M: development drive means 5 ... developing device 7 ... supply roller drive gear 8 ... drive input gear 10 ... development roller drive gear 11 ... biasing member 24 ... supply roller 24a ... core metal 24a1 ... notch 25 ... development roller 25a ... core Money

Claims (13)

A developer carrying member that carries and rotates the developer and supplies the developer to the image carrier;
A developer supply member having a foam layer on the surface, rotating in contact with the developer carrier, and supplying the developer to the developer carrier;
A first gear for transmitting a driving force to the developer supply member;
A biasing member you biases the first gear,
I have a,
A notch is formed at the end of the rotating shaft of the developer supply member ,
The first gear is formed with a fitting hole that can be fitted with the notch ,
The biasing member does not transmit the driving force to the developer supply member because the notch and the fitting hole are not fitted to the first gear when the developer carrier is initially driven. position from the notch and the developing device and the fitting hole and said Rukoto is moved to a second position for transmitting driving force to said developer supplying member by fitting.
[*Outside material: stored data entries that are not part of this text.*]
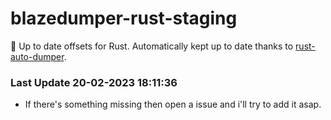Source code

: # blazedumper-rust-staging

🚀 Up to date offsets for Rust. Automatically kept up to date thanks to [rust-auto-dumper](https://github.com/Akandesh/rust-auto-dumper).


### Last Update 20-02-2023 18:11:36
- If there's something missing then open a issue and i'll try to add it asap.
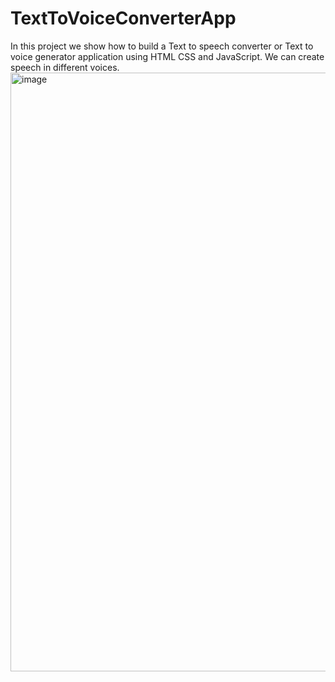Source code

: # TextToVoiceConverterApp
In this project we show how to build a Text to speech converter or Text to voice generator application using HTML CSS and JavaScript. We can create speech in different voices.<img width="958" alt="image" src="https://github.com/hicrandn/TextToVoiceConverterApp/assets/73033181/f9abfc61-e8df-4b58-9d63-13c12196ef69">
A developer carrying member that carries and rotates the developer and supplies the developer to the image carrier;
A developer supply member having a foam layer on the surface, rotating in contact with the developer carrier, and supplying the developer to the developer carrier;
A first gear for transmitting a driving force to the developer supply member ;
By energizing the first gear, the first gear is driven to the developer supply member from a first position where no driving force is transmitted to the developer supply member during the initial drive of the developer carrier. A biasing member that moves to a second position for transmitting force ;
Have
The timing at which the first gear moves to the second position during the initial driving of the developer carrier is such that the angle corresponding to the nip portion between the developer carrier and the developer supply member is 360 degrees. current image device you characterized in that the angle or more angles obtained by subtracting the rotation axis of the developer supply member is then rotated. And a second gear for transmitting a driving force to the developer carrier.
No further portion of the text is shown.